Set the data down again, exactly as it reads, but without the pictures.
BEGIN Exercise data
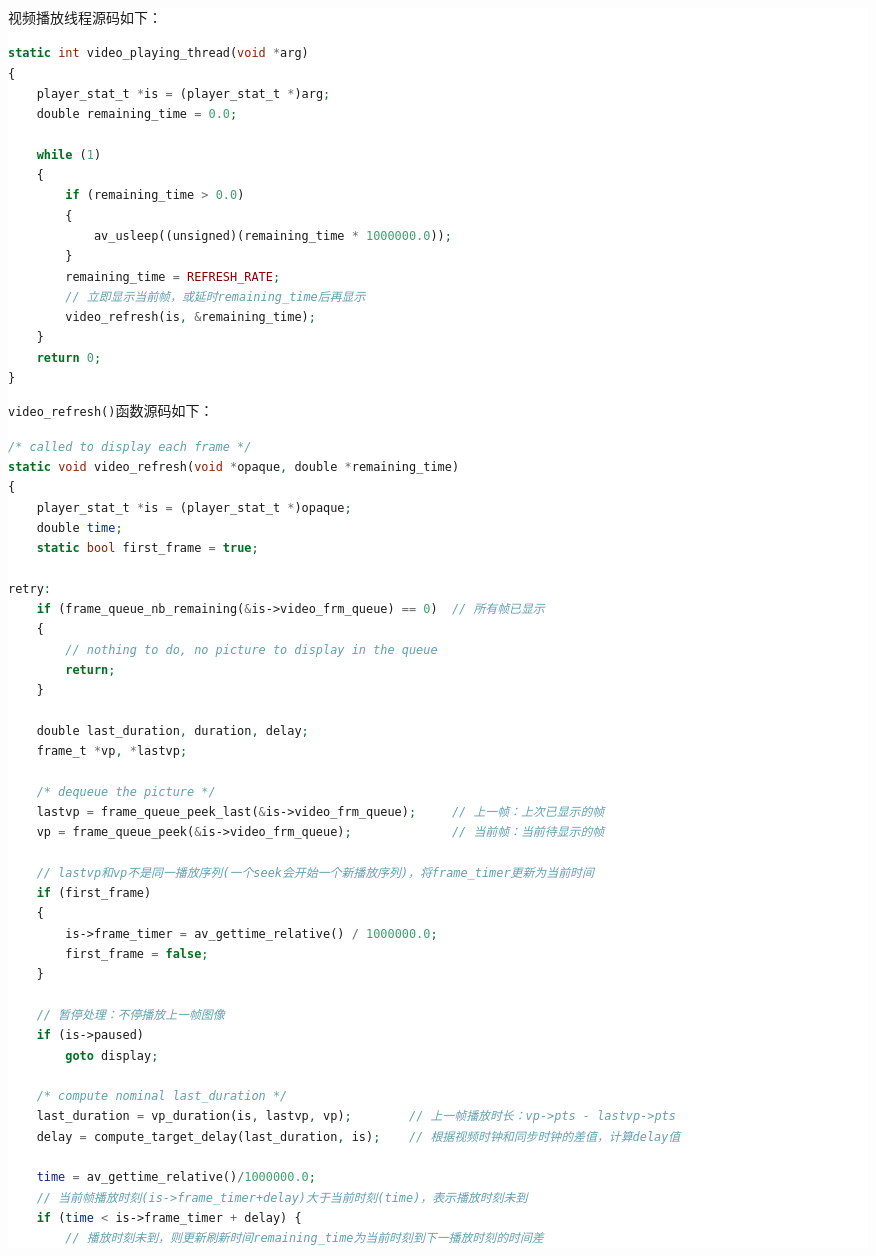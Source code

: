 视频播放线程源码如下：

```php
static int video_playing_thread(void *arg)
{
    player_stat_t *is = (player_stat_t *)arg;
    double remaining_time = 0.0;

    while (1)
    {
        if (remaining_time > 0.0)
        {
            av_usleep((unsigned)(remaining_time * 1000000.0));
        }
        remaining_time = REFRESH_RATE;
        // 立即显示当前帧，或延时remaining_time后再显示
        video_refresh(is, &remaining_time);
    }
    return 0;
}
```

`video_refresh()`函数源码如下：

```php
/* called to display each frame */
static void video_refresh(void *opaque, double *remaining_time)
{
    player_stat_t *is = (player_stat_t *)opaque;
    double time;
    static bool first_frame = true;

retry:
    if (frame_queue_nb_remaining(&is->video_frm_queue) == 0)  // 所有帧已显示
    {    
        // nothing to do, no picture to display in the queue
        return;
    }

    double last_duration, duration, delay;
    frame_t *vp, *lastvp;

    /* dequeue the picture */
    lastvp = frame_queue_peek_last(&is->video_frm_queue);     // 上一帧：上次已显示的帧
    vp = frame_queue_peek(&is->video_frm_queue);              // 当前帧：当前待显示的帧

    // lastvp和vp不是同一播放序列(一个seek会开始一个新播放序列)，将frame_timer更新为当前时间
    if (first_frame)
    {
        is->frame_timer = av_gettime_relative() / 1000000.0;
        first_frame = false;
    }

    // 暂停处理：不停播放上一帧图像
    if (is->paused)
        goto display;

    /* compute nominal last_duration */
    last_duration = vp_duration(is, lastvp, vp);        // 上一帧播放时长：vp->pts - lastvp->pts
    delay = compute_target_delay(last_duration, is);    // 根据视频时钟和同步时钟的差值，计算delay值

    time = av_gettime_relative()/1000000.0;
    // 当前帧播放时刻(is->frame_timer+delay)大于当前时刻(time)，表示播放时刻未到
    if (time < is->frame_timer + delay) {
        // 播放时刻未到，则更新刷新时间remaining_time为当前时刻到下一播放时刻的时间差
```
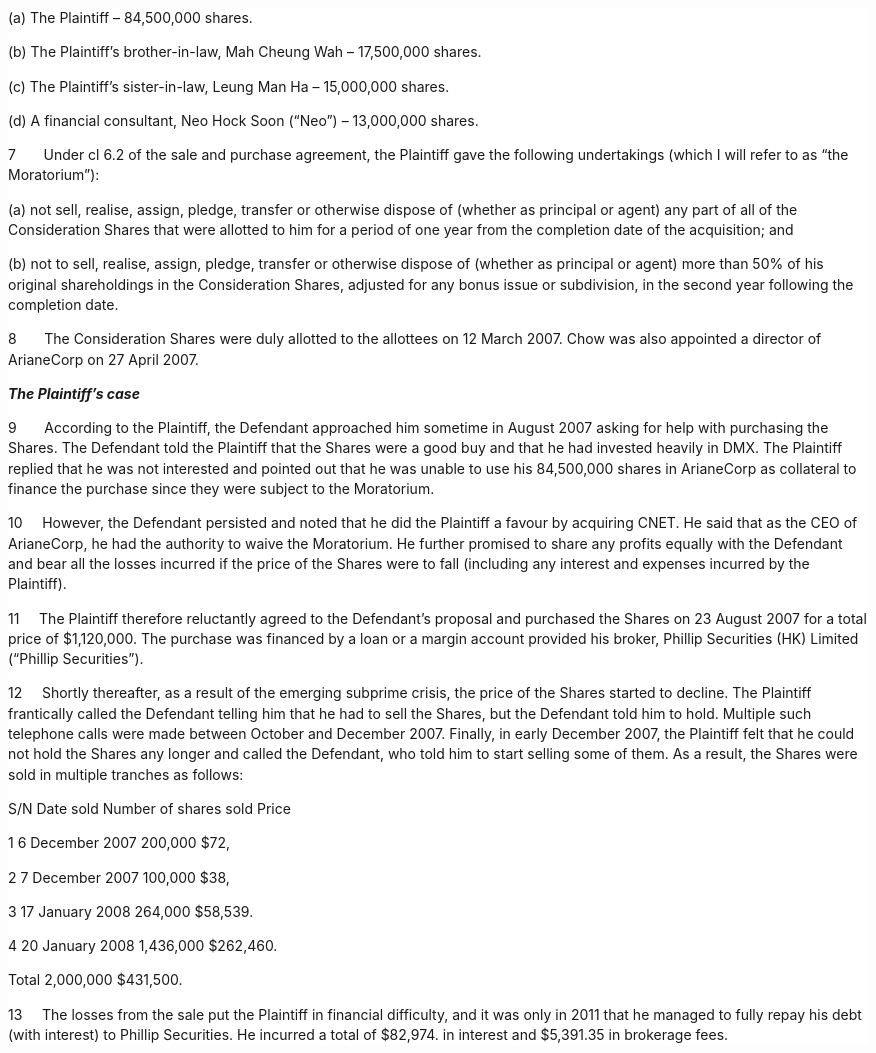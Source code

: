  (a) The Plaintiff – 84,500,000 shares. 

 (b) The Plaintiff’s brother-in-law, Mah Cheung Wah – 17,500,000 shares. 

 (c) The Plaintiff’s sister-in-law, Leung Man Ha – 15,000,000 shares. 

 (d) A financial consultant, Neo Hock Soon (“Neo”) – 13,000,000 shares. 

7       Under cl 6.2 of the sale and purchase agreement, the Plaintiff gave the following undertakings (which I will refer to as “the Moratorium”): 

 (a) not sell, realise, assign, pledge, transfer or otherwise dispose of (whether as principal or agent) any part of all of the Consideration Shares that were allotted to him for a period of one year from the completion date of the acquisition; and 

 (b) not to sell, realise, assign, pledge, transfer or otherwise dispose of (whether as principal or agent) more than 50% of his original shareholdings in the Consideration Shares, adjusted for any bonus issue or subdivision, in the second year following the completion date. 

8       The Consideration Shares were duly allotted to the allottees on 12 March 2007. Chow was also appointed a director of ArianeCorp on 27 April 2007. 

**_The Plaintiff’s case_** 

9       According to the Plaintiff, the Defendant approached him sometime in August 2007 asking for help with purchasing the Shares. The Defendant told the Plaintiff that the Shares were a good buy and that he had invested heavily in DMX. The Plaintiff replied that he was not interested and pointed out that he was unable to use his 84,500,000 shares in ArianeCorp as collateral to finance the purchase since they were subject to the Moratorium. 

10     However, the Defendant persisted and noted that he did the Plaintiff a favour by acquiring CNET. He said that as the CEO of ArianeCorp, he had the authority to waive the Moratorium. He further promised to share any profits equally with the Defendant and bear all the losses incurred if the price of the Shares were to fall (including any interest and expenses incurred by the Plaintiff). 

11     The Plaintiff therefore reluctantly agreed to the Defendant’s proposal and purchased the Shares on 23 August 2007 for a total price of $1,120,000. The purchase was financed by a loan or a margin account provided his broker, Phillip Securities (HK) Limited (“Phillip Securities”). 

12     Shortly thereafter, as a result of the emerging subprime crisis, the price of the Shares started to decline. The Plaintiff frantically called the Defendant telling him that he had to sell the Shares, but the Defendant told him to hold. Multiple such telephone calls were made between October and December 2007. Finally, in early December 2007, the Plaintiff felt that he could not hold the Shares any longer and called the Defendant, who told him to start selling some of them. As a result, the Shares were sold in multiple tranches as follows: 


 S/N Date sold Number of shares sold Price 

 1 6 December 2007 200,000 $72, 

 2 7 December 2007 100,000 $38, 

 3 17 January 2008 264,000 $58,539. 

 4 20 January 2008 1,436,000 $262,460. 

 Total 2,000,000 $431,500. 

13     The losses from the sale put the Plaintiff in financial difficulty, and it was only in 2011 that he managed to fully repay his debt (with interest) to Phillip Securities. He incurred a total of $82,974. in interest and $5,391.35 in brokerage fees.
END Exercise data
■ Solution ■
Source code

: 视频播放线程源码如下：

```php
static int video_playing_thread(void *arg)
{
    player_stat_t *is = (player_stat_t *)arg;
    double remaining_time = 0.0;

    while (1)
    {
        if (remaining_time > 0.0)
        {
            av_usleep((unsigned)(remaining_time * 1000000.0));
        }
        remaining_time = REFRESH_RATE;
        // 立即显示当前帧，或延时remaining_time后再显示
        video_refresh(is, &remaining_time);
    }
    return 0;
}
```

`video_refresh()`函数源码如下：

```php
/* called to display each frame */
static void video_refresh(void *opaque, double *remaining_time)
{
    player_stat_t *is = (player_stat_t *)opaque;
    double time;
    static bool first_frame = true;

retry:
    if (frame_queue_nb_remaining(&is->video_frm_queue) == 0)  // 所有帧已显示
    {    
        // nothing to do, no picture to display in the queue
        return;
    }

    double last_duration, duration, delay;
    frame_t *vp, *lastvp;

    /* dequeue the picture */
    lastvp = frame_queue_peek_last(&is->video_frm_queue);     // 上一帧：上次已显示的帧
    vp = frame_queue_peek(&is->video_frm_queue);              // 当前帧：当前待显示的帧

    // lastvp和vp不是同一播放序列(一个seek会开始一个新播放序列)，将frame_timer更新为当前时间
    if (first_frame)
    {
        is->frame_timer = av_gettime_relative() / 1000000.0;
        first_frame = false;
    }

    // 暂停处理：不停播放上一帧图像
    if (is->paused)
        goto display;

    /* compute nominal last_duration */
    last_duration = vp_duration(is, lastvp, vp);        // 上一帧播放时长：vp->pts - lastvp->pts
    delay = compute_target_delay(last_duration, is);    // 根据视频时钟和同步时钟的差值，计算delay值

    time = av_gettime_relative()/1000000.0;
    // 当前帧播放时刻(is->frame_timer+delay)大于当前时刻(time)，表示播放时刻未到
    if (time < is->frame_timer + delay) {
        // 播放时刻未到，则更新刷新时间remaining_time为当前时刻到下一播放时刻的时间差
```
Source code

:  (a) The Plaintiff – 84,500,000 shares. 

 (b) The Plaintiff’s brother-in-law, Mah Cheung Wah – 17,500,000 shares. 

 (c) The Plaintiff’s sister-in-law, Leung Man Ha – 15,000,000 shares. 

 (d) A financial consultant, Neo Hock Soon (“Neo”) – 13,000,000 shares. 

7       Under cl 6.2 of the sale and purchase agreement, the Plaintiff gave the following undertakings (which I will refer to as “the Moratorium”): 

 (a) not sell, realise, assign, pledge, transfer or otherwise dispose of (whether as principal or agent) any part of all of the Consideration Shares that were allotted to him for a period of one year from the completion date of the acquisition; and 

 (b) not to sell, realise, assign, pledge, transfer or otherwise dispose of (whether as principal or agent) more than 50% of his original shareholdings in the Consideration Shares, adjusted for any bonus issue or subdivision, in the second year following the completion date. 

8       The Consideration Shares were duly allotted to the allottees on 12 March 2007. Chow was also appointed a director of ArianeCorp on 27 April 2007. 

**_The Plaintiff’s case_** 

9       According to the Plaintiff, the Defendant approached him sometime in August 2007 asking for help with purchasing the Shares. The Defendant told the Plaintiff that the Shares were a good buy and that he had invested heavily in DMX. The Plaintiff replied that he was not interested and pointed out that he was unable to use his 84,500,000 shares in ArianeCorp as collateral to finance the purchase since they were subject to the Moratorium. 

10     However, the Defendant persisted and noted that he did the Plaintiff a favour by acquiring CNET. He said that as the CEO of ArianeCorp, he had the authority to waive the Moratorium. He further promised to share any profits equally with the Defendant and bear all the losses incurred if the price of the Shares were to fall (including any interest and expenses incurred by the Plaintiff). 

11     The Plaintiff therefore reluctantly agreed to the Defendant’s proposal and purchased the Shares on 23 August 2007 for a total price of $1,120,000. The purchase was financed by a loan or a margin account provided his broker, Phillip Securities (HK) Limited (“Phillip Securities”). 

12     Shortly thereafter, as a result of the emerging subprime crisis, the price of the Shares started to decline. The Plaintiff frantically called the Defendant telling him that he had to sell the Shares, but the Defendant told him to hold. Multiple such telephone calls were made between October and December 2007. Finally, in early December 2007, the Plaintiff felt that he could not hold the Shares any longer and called the Defendant, who told him to start selling some of them. As a result, the Shares were sold in multiple tranches as follows: 


 S/N Date sold Number of shares sold Price 

 1 6 December 2007 200,000 $72, 

 2 7 December 2007 100,000 $38, 

 3 17 January 2008 264,000 $58,539. 

 4 20 January 2008 1,436,000 $262,460. 

 Total 2,000,000 $431,500. 

13     The losses from the sale put the Plaintiff in financial difficulty, and it was only in 2011 that he managed to fully repay his debt (with interest) to Phillip Securities. He incurred a total of $82,974. in interest and $5,391.35 in brokerage fees.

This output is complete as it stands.